• _GOAL OF THE EXERCISE_
Give back a single figure: the number of lines in the entries below that contain "workspace".
===== MATERIAL FOR THIS TASK
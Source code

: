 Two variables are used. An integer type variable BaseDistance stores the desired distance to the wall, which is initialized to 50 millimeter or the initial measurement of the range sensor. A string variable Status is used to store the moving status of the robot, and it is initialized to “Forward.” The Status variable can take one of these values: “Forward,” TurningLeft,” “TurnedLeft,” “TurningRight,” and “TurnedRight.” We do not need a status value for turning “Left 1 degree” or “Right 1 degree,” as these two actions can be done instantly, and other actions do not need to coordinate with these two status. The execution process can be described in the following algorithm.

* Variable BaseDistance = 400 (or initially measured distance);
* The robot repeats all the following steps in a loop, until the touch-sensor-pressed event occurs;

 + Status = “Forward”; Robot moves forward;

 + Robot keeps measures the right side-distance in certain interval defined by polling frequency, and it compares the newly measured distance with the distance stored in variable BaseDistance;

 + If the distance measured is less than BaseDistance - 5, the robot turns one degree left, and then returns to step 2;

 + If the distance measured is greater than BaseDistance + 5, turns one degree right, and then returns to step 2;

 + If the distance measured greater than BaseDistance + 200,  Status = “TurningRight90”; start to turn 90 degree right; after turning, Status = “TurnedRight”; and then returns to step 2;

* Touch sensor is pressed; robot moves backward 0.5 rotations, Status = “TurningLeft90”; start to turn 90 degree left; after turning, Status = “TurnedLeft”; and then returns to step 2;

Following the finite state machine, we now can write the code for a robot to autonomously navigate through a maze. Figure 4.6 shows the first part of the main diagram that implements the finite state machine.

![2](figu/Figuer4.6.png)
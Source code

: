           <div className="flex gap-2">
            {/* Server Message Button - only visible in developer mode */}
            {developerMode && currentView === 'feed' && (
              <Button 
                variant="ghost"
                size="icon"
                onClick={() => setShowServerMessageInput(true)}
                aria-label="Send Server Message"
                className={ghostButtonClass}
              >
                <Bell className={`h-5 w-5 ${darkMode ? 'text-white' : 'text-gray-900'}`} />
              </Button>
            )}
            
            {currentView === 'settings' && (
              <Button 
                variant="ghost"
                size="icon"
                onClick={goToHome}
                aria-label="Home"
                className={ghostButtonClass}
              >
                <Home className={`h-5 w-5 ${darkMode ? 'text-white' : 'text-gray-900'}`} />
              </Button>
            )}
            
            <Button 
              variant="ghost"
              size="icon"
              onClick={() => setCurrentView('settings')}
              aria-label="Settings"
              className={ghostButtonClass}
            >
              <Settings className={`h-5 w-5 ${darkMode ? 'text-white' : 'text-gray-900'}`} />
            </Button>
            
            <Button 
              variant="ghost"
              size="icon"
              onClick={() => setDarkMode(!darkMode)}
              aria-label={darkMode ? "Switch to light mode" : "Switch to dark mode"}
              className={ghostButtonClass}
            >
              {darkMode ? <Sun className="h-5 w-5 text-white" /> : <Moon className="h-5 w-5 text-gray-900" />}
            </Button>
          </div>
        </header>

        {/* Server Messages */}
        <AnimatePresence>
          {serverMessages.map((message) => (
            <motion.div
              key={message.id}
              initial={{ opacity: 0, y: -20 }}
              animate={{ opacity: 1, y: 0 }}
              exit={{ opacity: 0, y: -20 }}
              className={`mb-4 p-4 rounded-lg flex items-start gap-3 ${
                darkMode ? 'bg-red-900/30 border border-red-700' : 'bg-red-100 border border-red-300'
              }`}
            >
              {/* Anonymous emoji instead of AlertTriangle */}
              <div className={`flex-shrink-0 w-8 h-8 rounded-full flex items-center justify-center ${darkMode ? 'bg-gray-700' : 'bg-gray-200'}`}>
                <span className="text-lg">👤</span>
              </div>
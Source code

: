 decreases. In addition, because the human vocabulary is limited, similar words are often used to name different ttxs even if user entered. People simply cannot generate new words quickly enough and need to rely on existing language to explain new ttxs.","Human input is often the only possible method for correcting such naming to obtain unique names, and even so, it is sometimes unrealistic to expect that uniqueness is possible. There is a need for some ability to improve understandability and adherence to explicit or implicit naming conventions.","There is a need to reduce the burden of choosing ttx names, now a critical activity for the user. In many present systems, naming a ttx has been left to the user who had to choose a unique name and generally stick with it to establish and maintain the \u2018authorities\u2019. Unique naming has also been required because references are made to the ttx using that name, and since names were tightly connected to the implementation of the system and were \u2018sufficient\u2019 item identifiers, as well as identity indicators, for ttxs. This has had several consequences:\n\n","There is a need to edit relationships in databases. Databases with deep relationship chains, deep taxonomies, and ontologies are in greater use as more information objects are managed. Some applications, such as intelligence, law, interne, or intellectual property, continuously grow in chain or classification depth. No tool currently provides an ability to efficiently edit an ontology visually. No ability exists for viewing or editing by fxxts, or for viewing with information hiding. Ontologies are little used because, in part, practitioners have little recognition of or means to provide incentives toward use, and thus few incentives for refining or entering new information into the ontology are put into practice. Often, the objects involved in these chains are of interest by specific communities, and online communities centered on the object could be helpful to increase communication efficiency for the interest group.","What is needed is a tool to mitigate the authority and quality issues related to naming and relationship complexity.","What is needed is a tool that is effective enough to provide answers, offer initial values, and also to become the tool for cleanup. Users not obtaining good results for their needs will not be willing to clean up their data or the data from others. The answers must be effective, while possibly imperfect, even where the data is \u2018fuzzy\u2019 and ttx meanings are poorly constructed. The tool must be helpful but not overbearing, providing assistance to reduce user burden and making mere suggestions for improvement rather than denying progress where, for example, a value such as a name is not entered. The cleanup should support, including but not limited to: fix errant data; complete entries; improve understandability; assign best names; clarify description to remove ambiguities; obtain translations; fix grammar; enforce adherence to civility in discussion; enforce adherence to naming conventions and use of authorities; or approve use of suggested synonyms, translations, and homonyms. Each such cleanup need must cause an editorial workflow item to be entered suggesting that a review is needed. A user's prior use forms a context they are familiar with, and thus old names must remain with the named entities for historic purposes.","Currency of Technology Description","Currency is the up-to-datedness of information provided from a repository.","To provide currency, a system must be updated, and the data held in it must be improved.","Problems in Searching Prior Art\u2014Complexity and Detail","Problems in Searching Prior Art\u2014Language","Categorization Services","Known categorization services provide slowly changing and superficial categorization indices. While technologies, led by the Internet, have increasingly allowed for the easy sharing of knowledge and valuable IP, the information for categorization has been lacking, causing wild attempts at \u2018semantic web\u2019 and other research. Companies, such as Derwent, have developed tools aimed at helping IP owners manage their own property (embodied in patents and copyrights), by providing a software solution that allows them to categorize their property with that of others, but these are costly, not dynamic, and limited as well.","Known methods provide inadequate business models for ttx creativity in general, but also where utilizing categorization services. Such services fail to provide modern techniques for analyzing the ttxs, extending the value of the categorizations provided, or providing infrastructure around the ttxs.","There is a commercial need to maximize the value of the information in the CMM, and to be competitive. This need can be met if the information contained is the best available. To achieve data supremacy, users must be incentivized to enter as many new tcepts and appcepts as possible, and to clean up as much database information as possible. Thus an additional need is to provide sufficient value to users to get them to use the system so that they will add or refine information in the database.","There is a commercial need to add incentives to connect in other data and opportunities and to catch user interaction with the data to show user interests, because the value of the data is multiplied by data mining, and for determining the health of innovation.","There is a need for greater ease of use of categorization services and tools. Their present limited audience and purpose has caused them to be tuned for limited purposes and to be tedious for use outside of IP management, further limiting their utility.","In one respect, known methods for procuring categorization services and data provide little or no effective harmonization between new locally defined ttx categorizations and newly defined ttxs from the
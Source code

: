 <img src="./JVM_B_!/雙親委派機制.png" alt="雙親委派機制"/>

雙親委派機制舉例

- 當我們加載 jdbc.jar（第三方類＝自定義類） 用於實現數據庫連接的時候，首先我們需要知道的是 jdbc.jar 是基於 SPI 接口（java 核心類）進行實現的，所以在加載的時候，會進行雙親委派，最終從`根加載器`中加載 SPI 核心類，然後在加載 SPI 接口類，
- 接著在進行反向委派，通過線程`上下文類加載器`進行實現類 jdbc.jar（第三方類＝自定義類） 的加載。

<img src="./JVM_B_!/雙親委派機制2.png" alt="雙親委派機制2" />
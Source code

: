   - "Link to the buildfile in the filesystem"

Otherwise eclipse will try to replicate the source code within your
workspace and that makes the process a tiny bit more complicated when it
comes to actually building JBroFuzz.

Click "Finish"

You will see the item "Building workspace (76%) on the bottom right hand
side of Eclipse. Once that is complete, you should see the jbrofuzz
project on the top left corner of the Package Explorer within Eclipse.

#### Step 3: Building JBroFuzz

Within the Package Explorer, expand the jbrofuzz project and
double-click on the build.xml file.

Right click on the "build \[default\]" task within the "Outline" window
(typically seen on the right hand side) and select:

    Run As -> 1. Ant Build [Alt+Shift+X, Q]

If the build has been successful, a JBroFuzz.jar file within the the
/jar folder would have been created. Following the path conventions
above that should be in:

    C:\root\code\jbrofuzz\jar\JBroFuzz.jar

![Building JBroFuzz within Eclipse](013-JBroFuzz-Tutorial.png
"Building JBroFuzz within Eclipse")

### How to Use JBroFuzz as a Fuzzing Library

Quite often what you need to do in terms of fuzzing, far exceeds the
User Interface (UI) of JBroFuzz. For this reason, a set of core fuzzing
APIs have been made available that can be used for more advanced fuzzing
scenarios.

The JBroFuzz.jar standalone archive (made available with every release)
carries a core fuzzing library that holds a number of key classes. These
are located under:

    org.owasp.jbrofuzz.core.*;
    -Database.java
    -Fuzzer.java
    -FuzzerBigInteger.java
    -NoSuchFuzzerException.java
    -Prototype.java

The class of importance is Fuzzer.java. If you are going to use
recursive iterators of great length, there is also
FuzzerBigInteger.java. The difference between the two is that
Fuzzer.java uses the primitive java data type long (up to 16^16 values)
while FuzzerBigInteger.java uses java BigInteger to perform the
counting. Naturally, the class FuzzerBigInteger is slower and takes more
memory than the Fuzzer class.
==========
• _WRITTEN REPLY_
2